Less than two weeks after I posted my blog, we were in lockdown.
Like so many of us, my first response was to try to organise my way out of the pandemic, to try to maintain some sort of sense of control in a world of uncertainty. I emptied and sorted drawers, cupboards, wardrobes and cleaned the house to within an inch of its life. And then, when - oh, how cruel! - the loveliest weather we’ve had in this part of Wales for years arrived, Tom and I began clearing and tidying the garden. (Fortunately, I had an epiphany one evening and realised the garden will always be a work in progress and that’s absolutely fine!).

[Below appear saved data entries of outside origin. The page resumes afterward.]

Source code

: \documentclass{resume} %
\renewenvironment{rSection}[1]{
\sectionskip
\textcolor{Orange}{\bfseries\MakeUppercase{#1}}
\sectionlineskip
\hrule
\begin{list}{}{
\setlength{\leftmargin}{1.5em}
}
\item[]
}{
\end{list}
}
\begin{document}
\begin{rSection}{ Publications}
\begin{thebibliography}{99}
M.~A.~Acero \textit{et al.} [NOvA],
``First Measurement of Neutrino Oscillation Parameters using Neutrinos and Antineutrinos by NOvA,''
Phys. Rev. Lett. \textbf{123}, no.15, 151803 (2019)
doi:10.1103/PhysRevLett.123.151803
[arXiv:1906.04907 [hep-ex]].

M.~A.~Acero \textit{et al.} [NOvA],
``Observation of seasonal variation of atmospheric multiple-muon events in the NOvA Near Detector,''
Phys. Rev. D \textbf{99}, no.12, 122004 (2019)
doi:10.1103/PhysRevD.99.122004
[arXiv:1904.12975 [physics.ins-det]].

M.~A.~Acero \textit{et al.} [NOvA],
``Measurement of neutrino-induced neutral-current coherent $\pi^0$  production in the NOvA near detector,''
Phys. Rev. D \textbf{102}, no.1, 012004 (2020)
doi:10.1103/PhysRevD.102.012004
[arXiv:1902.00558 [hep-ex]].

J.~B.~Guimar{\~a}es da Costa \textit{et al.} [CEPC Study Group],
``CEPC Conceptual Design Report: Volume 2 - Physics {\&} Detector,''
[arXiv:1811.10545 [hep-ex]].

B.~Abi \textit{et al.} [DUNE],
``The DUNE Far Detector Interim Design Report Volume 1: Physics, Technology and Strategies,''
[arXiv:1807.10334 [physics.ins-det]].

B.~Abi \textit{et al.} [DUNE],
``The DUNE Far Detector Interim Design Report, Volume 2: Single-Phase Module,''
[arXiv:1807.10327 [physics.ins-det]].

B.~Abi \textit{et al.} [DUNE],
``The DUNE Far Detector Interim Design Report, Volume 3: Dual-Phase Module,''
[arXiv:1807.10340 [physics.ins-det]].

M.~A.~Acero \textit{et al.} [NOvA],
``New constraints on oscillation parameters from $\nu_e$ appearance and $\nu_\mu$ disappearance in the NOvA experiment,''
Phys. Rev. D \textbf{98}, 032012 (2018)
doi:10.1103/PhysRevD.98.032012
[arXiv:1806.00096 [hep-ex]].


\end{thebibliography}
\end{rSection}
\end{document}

Quite early on, I also took down every book in my study to clean and dust and, goodness, how the memories unfurled as I held each one in my hand. Remembrances of times past, of places and people not just in the physical presence of every book, but in pencilled prices, dedications and the slips of paper and bookmarks that fell from the pages.
I read European Studies with German at UEA, but managed to enrol in several social anthropology modules which sparked an ongoing fascination with ritual, borders, liminal spaces, and places on the edge. So many of the books I bought then seem to resonate with what’s happening today; the rules of purity and danger, of cleanliness and dirt. Who, amongst us is worthy? Who should be cast out? The age-old question every society asks itself; ‘what must we do to be saved?’
Lockdown is easing, but the virus is still present and there are no easy solutions to keep us safe. I long - so deeply - to see my family again and wonder if I can bear not being able to put my arms around them when I do. Ma, who as a child evacuee was put on a train not knowing when or if she’d ever see her parents again, remains stoic. Her experience, her acceptance of what cannot be changed, is a reminder to me that both life and time are precious. I wish things were different, but I cannot wish the days away. We will, I guess, learn to live with calculated risks and take sensible precautions, like putting on a seat-belt when we get in a car. And one day, I’ll be able to hold my loved ones again.